ICEBlock handled my vulnerability report in the worst possible way
ICEBlock handled my vulnerability report in the worst possible way
micahflee.com
ICEBlock handled my vulnerability report in the worst possible way
4 comments
-
-
I agree that security by obscurity is a terrible security policy. But you have to cut the developer a little slack, he goes and makes a nice thing to put immigrants at ease (95% incorrect reports still better than no report information as one can just assumes ICE is everywhere), with proven by reverse engineering he doesn't collect or store data and he's not interested in storing aggregate data. In return he gets threats from government on him and his family, praise but also criticism and hatespeech from random internet folks.
This dev does appear to have a problem with separating wheat from chaff. While the security researcher does raise several legitimate points, the way it is presented and the way it was reported to the dev sounds a bit adversarial and can be interpreted like a conclusion in search of evidence. Disclosure periods are usually days at minimum, weeks to months depending on the severity. There would be more time to properly explain, rather than "You need a warrant canary!", which will simply be met with "No, I don't!".
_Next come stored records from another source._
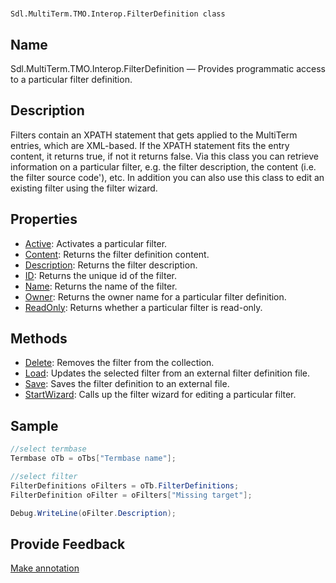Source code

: 

# 
    Sdl.MultiTerm.TMO.Interop.FilterDefinition class



## Name

Sdl.MultiTerm.TMO.Interop.FilterDefinition —          Provides programmatic access to a particular filter definition.



## Description



Filters contain an XPATH statement that gets applied to the MultiTerm entries, which are XML-based. If the XPATH statement fits the entry content, it returns true, if not it returns false. Via this class you can retrieve information on a particular filter, e.g. the filter description, the content (i.e. the filter source code'), etc. In addition you can also use this class to edit an existing filter using the filter wizard.



## Properties

* [Active](Sdl.MultiTerm.TMO.Interop.FilterDefinition.Active.html): Activates a particular filter.
* [Content](Sdl.MultiTerm.TMO.Interop.FilterDefinition.Content.html): Returns the filter definition content.
* [Description](Sdl.MultiTerm.TMO.Interop.FilterDefinition.Description.html): Returns the filter description.
* [ID](Sdl.MultiTerm.TMO.Interop.FilterDefinition.ID.html): Returns the unique id of the filter.
* [Name](Sdl.MultiTerm.TMO.Interop.FilterDefinition.Name.html): Returns the name of the filter.
* [Owner](Sdl.MultiTerm.TMO.Interop.FilterDefinition.Owner.html): Returns the owner name for a particular filter definition.
* [ReadOnly](Sdl.MultiTerm.TMO.Interop.FilterDefinition.ReadOnly.html): Returns whether a particular filter is read-only.




## Methods

* [Delete](Sdl.MultiTerm.TMO.Interop.FilterDefinition.Delete.html): Removes the filter from the collection.
* [Load](Sdl.MultiTerm.TMO.Interop.FilterDefinition.Load.html): Updates the selected filter from an external filter definition file.
* [Save](Sdl.MultiTerm.TMO.Interop.FilterDefinition.Save.html):  Saves the filter definition to an external file.
* [StartWizard](Sdl.MultiTerm.TMO.Interop.FilterDefinition.StartWizard.html): Calls up the filter wizard for editing a particular filter.




## Sample


```cs
//select termbase
Termbase oTb = oTbs["Termbase name"];

//select filter
FilterDefinitions oFilters = oTb.FilterDefinitions;
FilterDefinition oFilter = oFilters["Missing target"];

Debug.WriteLine(oFilter.Description);
```



## Provide Feedback

[Make annotation](mailto:sdk-feedback@sdl.com&amp;subject=Reference%20for%20Sdl.MultiTerm.TMO.Interop.FilterDefinition)

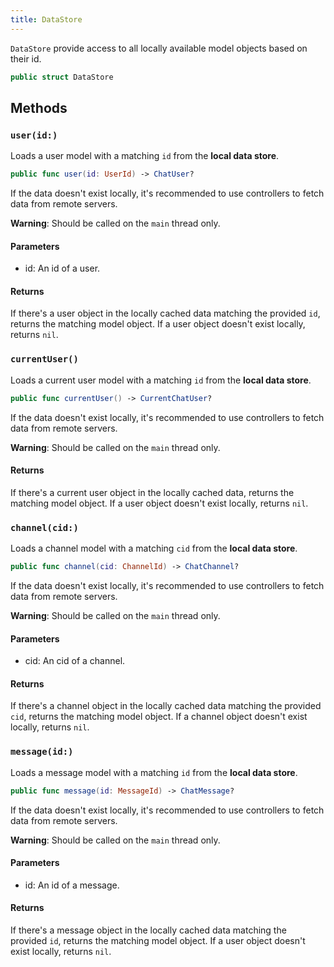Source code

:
 ```yaml
---
title: DataStore
---
```


`DataStore` provide access to all locally available model objects based on their id.

``` swift
public struct DataStore 
```

## Methods

### `user(id:)`

Loads a user model with a matching `id` from the **local data store**.

``` swift
public func user(id: UserId) -> ChatUser? 
```

If the data doesn't exist locally, it's recommended to use controllers to fetch data from remote servers.

**Warning**: Should be called on the `main` thread only.

#### Parameters

  - id: An id of a user.

#### Returns

If there's a user object in the locally cached data matching the provided `id`, returns the matching model object. If a user object doesn't exist locally, returns `nil`.

### `currentUser()`

Loads a current user model with a matching `id` from the **local data store**.

``` swift
public func currentUser() -> CurrentChatUser? 
```

If the data doesn't exist locally, it's recommended to use controllers to fetch data from remote servers.

**Warning**: Should be called on the `main` thread only.

#### Returns

If there's a current user object in the locally cached data, returns the matching model object. If a user object doesn't exist locally, returns `nil`.

### `channel(cid:)`

Loads a channel model with a matching `cid` from the **local data store**.

``` swift
public func channel(cid: ChannelId) -> ChatChannel? 
```

If the data doesn't exist locally, it's recommended to use controllers to fetch data from remote servers.

**Warning**: Should be called on the `main` thread only.

#### Parameters

  - cid: An cid of a channel.

#### Returns

If there's a channel object in the locally cached data matching the provided `cid`, returns the matching model object. If a channel object doesn't exist locally, returns `nil`.

### `message(id:)`

Loads a message model with a matching `id` from the **local data store**.

``` swift
public func message(id: MessageId) -> ChatMessage? 
```

If the data doesn't exist locally, it's recommended to use controllers to fetch data from remote servers.

**Warning**: Should be called on the `main` thread only.

#### Parameters

  - id: An id of a message.

#### Returns

If there's a message object in the locally cached data matching the provided `id`, returns the matching model object. If a user object doesn't exist locally, returns `nil`.
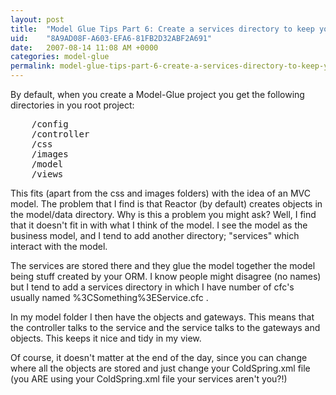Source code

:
 ```yaml
---
layout: post
title:  "Model Glue Tips Part 6: Create a services directory to keep your model tidy"
uid:	"8A9AD08F-A603-EFA6-81FB2D32ABF2A691"
date:   2007-08-14 11:08 AM +0000
categories: model-glue
permalink: model-glue-tips-part-6-create-a-services-directory-to-keep-your-model-tidy
---
```

By default, when you create a Model-Glue project you get the following directories in you root project:
<pre>
	/config
	/controller
	/css
	/images
	/model
	/views
</pre>


This fits (apart from the css and images folders) with the idea of an MVC model. The problem that I find is that Reactor (by default) creates objects in the model/data directory. Why is this a problem you might ask? Well, I find that it doesn't fit in with what I think of the model. I see the model as the business model, and I tend to add another directory; "services" which interact with the model.

The services are stored there and they glue the model together the model being stuff created by your ORM. I know people might disagree (no names) but I tend to add a services directory in which I have number of cfc's usually named %3CSomething%3EService.cfc . 

In my model folder I then have the objects and gateways. This means that the controller talks to the service and the service talks to the gateways and objects. This keeps it nice and tidy in my view.

Of course, it doesn't matter at the end of the day, since you can change where all the objects are stored and just change your ColdSpring.xml file (you ARE using your ColdSpring.xml file your services aren't you?!)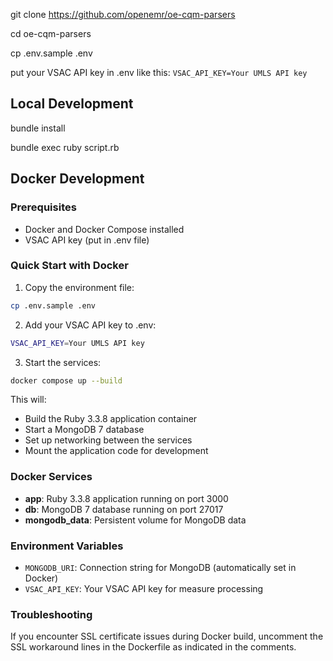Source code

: git clone https://github.com/openemr/oe-cqm-parsers

cd oe-cqm-parsers

cp .env.sample .env

put your VSAC API key in .env like this:
`VSAC_API_KEY=Your UMLS API key`

## Local Development

bundle install

bundle exec ruby script.rb

## Docker Development

### Prerequisites
- Docker and Docker Compose installed
- VSAC API key (put in .env file)

### Quick Start with Docker

1. Copy the environment file:
```bash
cp .env.sample .env
```

2. Add your VSAC API key to .env:
```bash
VSAC_API_KEY=Your UMLS API key
```

3. Start the services:
```bash
docker compose up --build
```

This will:
- Build the Ruby 3.3.8 application container
- Start a MongoDB 7 database
- Set up networking between the services
- Mount the application code for development

### Docker Services

- **app**: Ruby 3.3.8 application running on port 3000
- **db**: MongoDB 7 database running on port 27017
- **mongodb_data**: Persistent volume for MongoDB data

### Environment Variables

- `MONGODB_URI`: Connection string for MongoDB (automatically set in Docker)
- `VSAC_API_KEY`: Your VSAC API key for measure processing

### Troubleshooting

If you encounter SSL certificate issues during Docker build, uncomment the SSL workaround lines in the Dockerfile as indicated in the comments.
Edit: sorry for triple commeting, app was timing out
-
I suppose there's just no helping some people.
-
-
uh.. So that's it, the apache server version? That's all? I looked at the critical cve's for that version, and honestly, they'd require a pretty specific setup to be abused if I understood them correctly. Most of them were various DoS with no information disclosure, and the only spooky one I saw require the server to have scripts the server is allowed to execute, but outside of the normal url mapping. Which then would have to be disclosing some info or doing something spooky. The rest seem to require the attacker to control the app behind the apache2 server.
Would be better to upgrade, of course, but it looks nowhere near as bad as the blog author makes it sound.
The actual vulnerability doesnt matter, its the way the guy handled it and keeps handling everything. He is just not mentally and technically equipped to run a project like this. He is completely out of his depth.
The only thing he should be doing is publishing his source code and handing the project over to people that know how to deal with things like this. But he just really wants to play the hero instead of actually making sure that people can effectively avoid ICE.